Even before we decided to cancel the in-person meeting, the staff was working on ways to allow some of the existing sessions to be conducted virtually. So far we have 150 virtual sessions ready for the AAG conference week. The platforms that are being assembled should allow for a fairly smooth operation for those who participate and attend. If you have already registered for the Denver meeting, you can attend these sessions free of charge and use your registrations for future meetings, while others pay a nominal fee. We will continue with the AAG council meeting (virtually of course) and hold the AAG business meeting. And we have a prepared a wonderful book, The Rocky Mountain West: A Compendium of Geographic Perspectives, which is available on the AAG website.

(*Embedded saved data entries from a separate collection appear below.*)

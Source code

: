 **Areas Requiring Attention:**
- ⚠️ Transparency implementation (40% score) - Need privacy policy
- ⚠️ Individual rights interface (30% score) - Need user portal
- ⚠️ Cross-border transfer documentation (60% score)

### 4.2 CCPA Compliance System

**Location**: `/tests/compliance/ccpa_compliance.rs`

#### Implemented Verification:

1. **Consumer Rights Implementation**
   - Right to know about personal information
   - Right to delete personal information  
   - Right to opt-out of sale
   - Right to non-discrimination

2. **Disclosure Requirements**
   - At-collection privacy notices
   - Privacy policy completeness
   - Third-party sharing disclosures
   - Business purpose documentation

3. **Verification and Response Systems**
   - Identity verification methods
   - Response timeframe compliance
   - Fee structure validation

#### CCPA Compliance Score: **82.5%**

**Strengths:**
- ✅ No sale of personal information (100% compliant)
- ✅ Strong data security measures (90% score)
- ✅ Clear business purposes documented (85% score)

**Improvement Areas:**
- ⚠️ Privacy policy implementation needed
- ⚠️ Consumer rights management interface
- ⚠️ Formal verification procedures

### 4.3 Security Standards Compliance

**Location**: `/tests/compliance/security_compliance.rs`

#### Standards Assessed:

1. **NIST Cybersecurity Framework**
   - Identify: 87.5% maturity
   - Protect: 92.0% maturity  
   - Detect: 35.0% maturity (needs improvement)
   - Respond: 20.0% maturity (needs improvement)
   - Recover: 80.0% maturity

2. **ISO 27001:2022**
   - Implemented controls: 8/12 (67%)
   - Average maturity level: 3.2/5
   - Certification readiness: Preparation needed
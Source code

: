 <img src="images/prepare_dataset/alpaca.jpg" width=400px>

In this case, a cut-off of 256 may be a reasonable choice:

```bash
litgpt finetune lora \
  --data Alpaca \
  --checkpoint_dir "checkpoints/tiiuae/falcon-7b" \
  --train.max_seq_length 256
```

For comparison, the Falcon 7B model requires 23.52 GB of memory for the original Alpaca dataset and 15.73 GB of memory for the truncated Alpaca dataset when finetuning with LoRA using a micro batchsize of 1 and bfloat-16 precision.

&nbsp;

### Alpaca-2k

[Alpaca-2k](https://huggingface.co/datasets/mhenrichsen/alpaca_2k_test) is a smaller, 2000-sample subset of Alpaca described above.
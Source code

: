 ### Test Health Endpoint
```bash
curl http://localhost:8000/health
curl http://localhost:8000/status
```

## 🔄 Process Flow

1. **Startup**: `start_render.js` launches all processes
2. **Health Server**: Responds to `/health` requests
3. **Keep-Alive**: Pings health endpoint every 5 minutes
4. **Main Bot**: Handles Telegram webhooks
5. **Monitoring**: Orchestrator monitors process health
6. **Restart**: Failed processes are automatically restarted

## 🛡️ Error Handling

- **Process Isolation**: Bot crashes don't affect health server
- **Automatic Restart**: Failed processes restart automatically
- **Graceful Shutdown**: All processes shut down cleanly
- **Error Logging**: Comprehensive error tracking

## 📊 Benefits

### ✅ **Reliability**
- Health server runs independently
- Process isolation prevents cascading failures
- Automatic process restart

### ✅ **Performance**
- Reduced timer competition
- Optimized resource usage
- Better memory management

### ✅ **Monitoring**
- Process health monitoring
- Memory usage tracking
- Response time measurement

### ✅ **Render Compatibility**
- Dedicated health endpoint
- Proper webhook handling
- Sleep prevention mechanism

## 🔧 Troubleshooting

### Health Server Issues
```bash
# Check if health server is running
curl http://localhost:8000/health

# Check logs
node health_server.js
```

Of course there are so many aspects of the AAG annual meeting that cannot be done virtually and several of these will be postponed. Many of the themes for Denver will continue in Seattle (along with some new themes) and participants are invited to continue their sessions as they had already intended. I have reached out to the marquee participants for our Denver meeting and most have agreed to return next year. The presidential plenary will be a joint affair with president-elect Amy Lobben and myself looking at issues of marginalization, accessibility, and expanding the geography community. Past-president Sheryl Luzzadder-Beach will be able to present her address next year. We are working to make sure all of this year’s honorees will get their rightful due at next year’s Awards Luncheon. And the best news is that the AAG will host the annual meeting in Denver after all, in March 2023. It will be an opportunity for us to make good on all the work and preparations conducted by the local arrangements committee and local professionals.

Our annual meetings are so much more than sessions. They are opportunities for us to affirm our place in the geographical community. They provide a way for people to meet and connect with those they have only encountered on paper or online. They give students a much-needed boost in their professional development and networking. And they reignite old friendships and foster new ones. To continue with this, we hope that geographers consider some of the other options offered in Fall 2020. I have long championed the value of regional meetings, and this will be an opportunity for many of us to explore these. While we had intended to provide publicity for the regional meetings in Denver, we will be sure to advertise these over the summer. Other meetings, such as Race Ethnicity and PlaceGeography 2050 and the Applied Geography Conference should go forward as we overcome this affliction.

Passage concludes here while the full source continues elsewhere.